O'Connell said. Because of several technical advances, including a
miniaturized cooling engine for the germanium, the new system could be
used by urban bomb squads as well as NEST groups, he said.
Since Sept. 11, the security administration's annual budget for nuclear
sensor development has been doubled, to $20 million. A spokeswoman
estimated that federal laboratories are spending another $14 million to
$18 million on the problem.
Much deadlier, and harder to obtain, would be nuclear bombs based on
uranium or plutonium. Experts' worst nightmare is that a small nuclear
weapon from the former Soviet arsenal would be smuggled into the United
These elements are relatively feeble emitters of gamma rays, as Dr.
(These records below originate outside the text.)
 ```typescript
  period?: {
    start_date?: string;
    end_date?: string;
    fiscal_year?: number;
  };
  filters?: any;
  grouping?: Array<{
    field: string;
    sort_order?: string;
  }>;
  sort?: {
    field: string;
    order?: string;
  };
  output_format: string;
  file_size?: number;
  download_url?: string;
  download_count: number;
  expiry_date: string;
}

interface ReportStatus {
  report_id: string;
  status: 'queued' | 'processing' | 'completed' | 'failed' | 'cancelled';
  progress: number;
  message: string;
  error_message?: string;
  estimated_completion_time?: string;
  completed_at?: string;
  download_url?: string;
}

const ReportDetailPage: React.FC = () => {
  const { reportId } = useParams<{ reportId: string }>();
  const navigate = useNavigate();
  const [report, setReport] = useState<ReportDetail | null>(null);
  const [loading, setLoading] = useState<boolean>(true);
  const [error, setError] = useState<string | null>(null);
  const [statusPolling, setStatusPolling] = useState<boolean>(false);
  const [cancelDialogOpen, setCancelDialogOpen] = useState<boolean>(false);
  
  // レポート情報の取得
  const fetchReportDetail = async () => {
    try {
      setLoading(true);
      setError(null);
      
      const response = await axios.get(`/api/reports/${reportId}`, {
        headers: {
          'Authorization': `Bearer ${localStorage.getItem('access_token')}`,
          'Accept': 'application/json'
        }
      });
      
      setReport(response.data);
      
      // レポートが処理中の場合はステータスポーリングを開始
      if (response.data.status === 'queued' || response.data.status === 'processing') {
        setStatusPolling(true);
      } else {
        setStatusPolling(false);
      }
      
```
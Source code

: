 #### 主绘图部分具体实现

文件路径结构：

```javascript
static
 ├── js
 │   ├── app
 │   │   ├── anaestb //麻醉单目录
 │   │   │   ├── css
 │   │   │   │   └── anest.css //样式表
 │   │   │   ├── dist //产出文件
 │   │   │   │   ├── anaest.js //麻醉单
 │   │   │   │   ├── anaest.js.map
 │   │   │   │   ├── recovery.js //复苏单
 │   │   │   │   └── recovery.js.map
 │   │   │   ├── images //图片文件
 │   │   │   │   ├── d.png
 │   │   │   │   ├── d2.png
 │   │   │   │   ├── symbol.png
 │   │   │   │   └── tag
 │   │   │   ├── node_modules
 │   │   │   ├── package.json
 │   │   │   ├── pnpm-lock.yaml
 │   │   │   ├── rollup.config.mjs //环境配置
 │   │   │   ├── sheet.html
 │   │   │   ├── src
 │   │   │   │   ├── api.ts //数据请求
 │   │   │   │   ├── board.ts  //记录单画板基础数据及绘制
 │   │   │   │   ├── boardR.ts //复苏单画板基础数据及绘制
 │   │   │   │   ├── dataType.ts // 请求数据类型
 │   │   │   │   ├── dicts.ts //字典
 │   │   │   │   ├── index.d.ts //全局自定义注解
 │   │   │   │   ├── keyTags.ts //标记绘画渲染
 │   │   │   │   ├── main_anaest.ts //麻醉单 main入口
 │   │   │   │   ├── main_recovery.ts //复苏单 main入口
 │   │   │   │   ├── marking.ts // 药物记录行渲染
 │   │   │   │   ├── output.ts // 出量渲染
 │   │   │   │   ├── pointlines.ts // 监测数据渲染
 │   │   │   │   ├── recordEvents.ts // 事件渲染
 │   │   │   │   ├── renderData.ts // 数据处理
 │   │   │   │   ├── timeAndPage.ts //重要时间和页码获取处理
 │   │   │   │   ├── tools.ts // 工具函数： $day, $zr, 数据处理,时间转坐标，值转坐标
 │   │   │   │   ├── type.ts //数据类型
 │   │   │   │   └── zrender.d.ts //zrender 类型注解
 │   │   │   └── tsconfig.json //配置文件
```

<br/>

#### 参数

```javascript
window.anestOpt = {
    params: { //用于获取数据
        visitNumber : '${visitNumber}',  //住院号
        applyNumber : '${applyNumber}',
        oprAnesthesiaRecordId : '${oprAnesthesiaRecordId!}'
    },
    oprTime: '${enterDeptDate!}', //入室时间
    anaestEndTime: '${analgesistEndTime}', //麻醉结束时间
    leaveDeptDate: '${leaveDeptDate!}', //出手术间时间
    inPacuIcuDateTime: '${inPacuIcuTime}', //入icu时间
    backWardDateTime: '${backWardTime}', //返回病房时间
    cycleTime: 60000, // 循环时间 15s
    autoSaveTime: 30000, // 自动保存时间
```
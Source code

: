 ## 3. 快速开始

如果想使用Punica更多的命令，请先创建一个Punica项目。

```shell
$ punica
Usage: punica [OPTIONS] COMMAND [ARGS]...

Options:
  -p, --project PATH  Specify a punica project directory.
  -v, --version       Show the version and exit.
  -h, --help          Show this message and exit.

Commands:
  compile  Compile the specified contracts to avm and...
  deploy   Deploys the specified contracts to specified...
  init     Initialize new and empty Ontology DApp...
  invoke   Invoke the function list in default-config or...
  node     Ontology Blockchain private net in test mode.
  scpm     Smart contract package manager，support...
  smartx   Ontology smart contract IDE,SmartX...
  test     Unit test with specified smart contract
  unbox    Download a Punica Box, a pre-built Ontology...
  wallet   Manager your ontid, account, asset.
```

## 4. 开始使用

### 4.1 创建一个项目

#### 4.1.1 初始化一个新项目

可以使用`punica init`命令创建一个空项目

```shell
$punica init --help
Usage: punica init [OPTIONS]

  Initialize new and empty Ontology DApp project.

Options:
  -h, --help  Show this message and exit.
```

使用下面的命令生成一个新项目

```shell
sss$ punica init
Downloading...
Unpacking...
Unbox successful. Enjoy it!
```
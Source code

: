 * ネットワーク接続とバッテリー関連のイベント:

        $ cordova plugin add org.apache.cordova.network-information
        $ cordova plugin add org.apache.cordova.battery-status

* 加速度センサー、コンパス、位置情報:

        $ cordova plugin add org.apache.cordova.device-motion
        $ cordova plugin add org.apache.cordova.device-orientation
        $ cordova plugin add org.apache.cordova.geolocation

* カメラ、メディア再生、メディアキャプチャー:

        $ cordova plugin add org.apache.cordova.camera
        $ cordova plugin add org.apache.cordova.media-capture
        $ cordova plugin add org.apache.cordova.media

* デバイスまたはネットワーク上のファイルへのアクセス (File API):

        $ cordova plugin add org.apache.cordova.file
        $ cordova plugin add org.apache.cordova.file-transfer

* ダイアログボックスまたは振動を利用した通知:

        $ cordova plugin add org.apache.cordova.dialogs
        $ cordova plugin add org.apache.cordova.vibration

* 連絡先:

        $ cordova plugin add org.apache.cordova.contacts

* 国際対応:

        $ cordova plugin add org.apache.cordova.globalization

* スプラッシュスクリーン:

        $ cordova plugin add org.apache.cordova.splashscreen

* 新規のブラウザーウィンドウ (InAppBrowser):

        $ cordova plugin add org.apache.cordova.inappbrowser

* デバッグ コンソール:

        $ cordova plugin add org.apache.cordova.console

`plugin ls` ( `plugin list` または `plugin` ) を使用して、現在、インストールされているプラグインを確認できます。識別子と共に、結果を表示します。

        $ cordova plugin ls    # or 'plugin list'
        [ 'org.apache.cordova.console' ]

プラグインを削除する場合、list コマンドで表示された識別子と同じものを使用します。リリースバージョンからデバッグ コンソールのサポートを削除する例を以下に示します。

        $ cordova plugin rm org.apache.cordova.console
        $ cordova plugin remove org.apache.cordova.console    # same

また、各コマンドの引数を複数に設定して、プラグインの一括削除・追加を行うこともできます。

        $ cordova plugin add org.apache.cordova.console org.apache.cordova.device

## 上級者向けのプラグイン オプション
Richard A. Muller, a professor of physics at the University of California
at Berkeley, points out. The trick in detecting them is to look for
neutrons, subatomic particles with no electrical charge. Neutrons are
difficult to detect.
The government is working on improved and more mobile neutron detectors,
Mr. O'Connell said.
Even before the new advances, the nation was not without a capacity to
respond quickly to potential nuclear threats. The NEST squads are
outfitted with equipment like belt-clip detectors the size of pagers and
more powerful sensors in vehicles.
How likely is it that a team could detect a dirty bomb or small nuclear
weapon in a van taking Interstate 95 to Washington? Dr. Frank N. von
Hippel, a physicist who teaches science policy at Princeton University,
said Russia and the United States ran a joint exercise in 1989 that found
that under ideal conditions warheads could be detected from more than 200
feet away. "They showed that U.S. and Soviet warheads were quite
detectable," Dr. von Hippel said. "That might not necessarily be true for
a terrorist warhead."
But given the uncertainty surrounding the unthinkable prospect of a chase
for loose nuclear weapons or dirty bombs, most authorities agree that the
sole airtight solution is to control the materials at their source.
"The moral of the story is you lock up nuclear materials as well as you
can lock them up," said Dr. Fetter, of the University of Maryland. "Once
you let them get out, the problem is a thousand times harder."